START Records for this exercise
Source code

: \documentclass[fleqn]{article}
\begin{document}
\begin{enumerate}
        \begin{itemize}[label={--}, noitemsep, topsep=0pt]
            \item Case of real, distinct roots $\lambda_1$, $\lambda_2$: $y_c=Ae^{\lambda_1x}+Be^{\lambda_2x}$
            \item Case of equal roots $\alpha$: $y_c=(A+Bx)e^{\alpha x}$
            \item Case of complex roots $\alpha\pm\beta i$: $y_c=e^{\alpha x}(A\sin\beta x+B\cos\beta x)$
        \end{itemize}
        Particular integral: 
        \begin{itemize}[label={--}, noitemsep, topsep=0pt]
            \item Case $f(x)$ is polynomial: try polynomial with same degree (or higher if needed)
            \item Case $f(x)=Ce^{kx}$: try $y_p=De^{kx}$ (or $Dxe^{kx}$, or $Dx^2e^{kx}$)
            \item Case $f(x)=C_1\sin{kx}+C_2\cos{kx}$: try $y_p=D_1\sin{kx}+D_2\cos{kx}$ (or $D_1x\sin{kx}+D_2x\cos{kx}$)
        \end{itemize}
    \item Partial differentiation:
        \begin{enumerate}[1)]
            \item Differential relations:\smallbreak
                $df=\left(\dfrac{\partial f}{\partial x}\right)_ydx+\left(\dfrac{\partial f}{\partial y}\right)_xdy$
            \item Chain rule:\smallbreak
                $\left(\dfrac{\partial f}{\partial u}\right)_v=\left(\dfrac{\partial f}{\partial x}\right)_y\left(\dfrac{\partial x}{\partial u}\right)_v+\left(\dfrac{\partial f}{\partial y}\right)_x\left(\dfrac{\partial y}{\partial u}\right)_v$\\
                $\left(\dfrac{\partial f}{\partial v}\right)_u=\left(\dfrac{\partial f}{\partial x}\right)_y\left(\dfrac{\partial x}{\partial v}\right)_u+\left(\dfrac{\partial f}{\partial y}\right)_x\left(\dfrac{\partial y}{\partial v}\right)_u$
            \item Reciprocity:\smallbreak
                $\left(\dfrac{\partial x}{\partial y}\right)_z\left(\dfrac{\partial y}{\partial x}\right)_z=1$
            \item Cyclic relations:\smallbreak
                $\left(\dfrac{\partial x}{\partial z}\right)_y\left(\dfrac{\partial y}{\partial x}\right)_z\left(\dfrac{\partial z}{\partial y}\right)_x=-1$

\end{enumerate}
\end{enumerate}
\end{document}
END Records for this exercise
◆ **Task item**
Every line of the listing above is to be repeated exactly as written.

◆ **Solution below**
Source code

: \documentclass[fleqn]{article}
\begin{document}
\begin{enumerate}
        \begin{itemize}[label={--}, noitemsep, topsep=0pt]
            \item Case of real, distinct roots $\lambda_1$, $\lambda_2$: $y_c=Ae^{\lambda_1x}+Be^{\lambda_2x}$
            \item Case of equal roots $\alpha$: $y_c=(A+Bx)e^{\alpha x}$
            \item Case of complex roots $\alpha\pm\beta i$: $y_c=e^{\alpha x}(A\sin\beta x+B\cos\beta x)$
        \end{itemize}
        Particular integral: 
        \begin{itemize}[label={--}, noitemsep, topsep=0pt]
            \item Case $f(x)$ is polynomial: try polynomial with same degree (or higher if needed)
            \item Case $f(x)=Ce^{kx}$: try $y_p=De^{kx}$ (or $Dxe^{kx}$, or $Dx^2e^{kx}$)
            \item Case $f(x)=C_1\sin{kx}+C_2\cos{kx}$: try $y_p=D_1\sin{kx}+D_2\cos{kx}$ (or $D_1x\sin{kx}+D_2x\cos{kx}$)
        \end{itemize}
    \item Partial differentiation:
        \begin{enumerate}[1)]
            \item Differential relations:\smallbreak
                $df=\left(\dfrac{\partial f}{\partial x}\right)_ydx+\left(\dfrac{\partial f}{\partial y}\right)_xdy$
            \item Chain rule:\smallbreak
                $\left(\dfrac{\partial f}{\partial u}\right)_v=\left(\dfrac{\partial f}{\partial x}\right)_y\left(\dfrac{\partial x}{\partial u}\right)_v+\left(\dfrac{\partial f}{\partial y}\right)_x\left(\dfrac{\partial y}{\partial u}\right)_v$\\
                $\left(\dfrac{\partial f}{\partial v}\right)_u=\left(\dfrac{\partial f}{\partial x}\right)_y\left(\dfrac{\partial x}{\partial v}\right)_u+\left(\dfrac{\partial f}{\partial y}\right)_x\left(\dfrac{\partial y}{\partial v}\right)_u$
            \item Reciprocity:\smallbreak
                $\left(\dfrac{\partial x}{\partial y}\right)_z\left(\dfrac{\partial y}{\partial x}\right)_z=1$
            \item Cyclic relations:\smallbreak
                $\left(\dfrac{\partial x}{\partial z}\right)_y\left(\dfrac{\partial y}{\partial x}\right)_z\left(\dfrac{\partial z}{\partial y}\right)_x=-1$

\end{enumerate}
\end{enumerate}
\end{document}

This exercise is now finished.